**** Entries provided

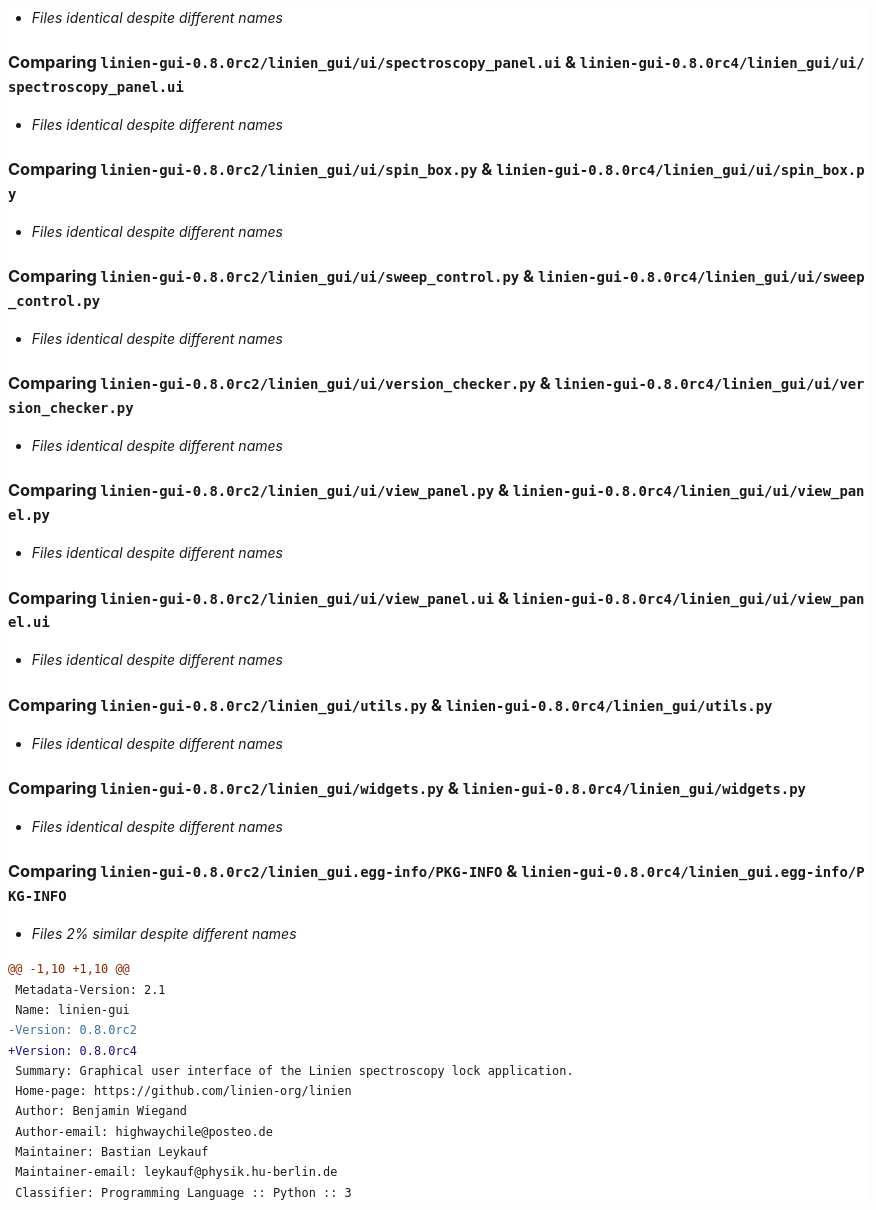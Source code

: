  * *Files identical despite different names*

### Comparing `linien-gui-0.8.0rc2/linien_gui/ui/spectroscopy_panel.ui` & `linien-gui-0.8.0rc4/linien_gui/ui/spectroscopy_panel.ui`

 * *Files identical despite different names*

### Comparing `linien-gui-0.8.0rc2/linien_gui/ui/spin_box.py` & `linien-gui-0.8.0rc4/linien_gui/ui/spin_box.py`

 * *Files identical despite different names*

### Comparing `linien-gui-0.8.0rc2/linien_gui/ui/sweep_control.py` & `linien-gui-0.8.0rc4/linien_gui/ui/sweep_control.py`

 * *Files identical despite different names*

### Comparing `linien-gui-0.8.0rc2/linien_gui/ui/version_checker.py` & `linien-gui-0.8.0rc4/linien_gui/ui/version_checker.py`

 * *Files identical despite different names*

### Comparing `linien-gui-0.8.0rc2/linien_gui/ui/view_panel.py` & `linien-gui-0.8.0rc4/linien_gui/ui/view_panel.py`

 * *Files identical despite different names*

### Comparing `linien-gui-0.8.0rc2/linien_gui/ui/view_panel.ui` & `linien-gui-0.8.0rc4/linien_gui/ui/view_panel.ui`

 * *Files identical despite different names*

### Comparing `linien-gui-0.8.0rc2/linien_gui/utils.py` & `linien-gui-0.8.0rc4/linien_gui/utils.py`

 * *Files identical despite different names*

### Comparing `linien-gui-0.8.0rc2/linien_gui/widgets.py` & `linien-gui-0.8.0rc4/linien_gui/widgets.py`

 * *Files identical despite different names*

### Comparing `linien-gui-0.8.0rc2/linien_gui.egg-info/PKG-INFO` & `linien-gui-0.8.0rc4/linien_gui.egg-info/PKG-INFO`

 * *Files 2% similar despite different names*

```diff
@@ -1,10 +1,10 @@
 Metadata-Version: 2.1
 Name: linien-gui
-Version: 0.8.0rc2
+Version: 0.8.0rc4
 Summary: Graphical user interface of the Linien spectroscopy lock application.
 Home-page: https://github.com/linien-org/linien
 Author: Benjamin Wiegand
 Author-email: highwaychile@posteo.de
 Maintainer: Bastian Leykauf
 Maintainer-email: leykauf@physik.hu-berlin.de
 Classifier: Programming Language :: Python :: 3
```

********

## Prompt
Exactly the lines between the one containing "similar despite different names*" and the end of the material, both ends included, must be retyped, with nothing added.

## Answer
 * *Files 2% similar despite different names*

```diff
@@ -1,10 +1,10 @@
 Metadata-Version: 2.1
 Name: linien-gui
-Version: 0.8.0rc2
+Version: 0.8.0rc4
 Summary: Graphical user interface of the Linien spectroscopy lock application.
 Home-page: https://github.com/linien-org/linien
 Author: Benjamin Wiegand
 Author-email: highwaychile@posteo.de
 Maintainer: Bastian Leykauf
 Maintainer-email: leykauf@physik.hu-berlin.de
 Classifier: Programming Language :: Python :: 3
```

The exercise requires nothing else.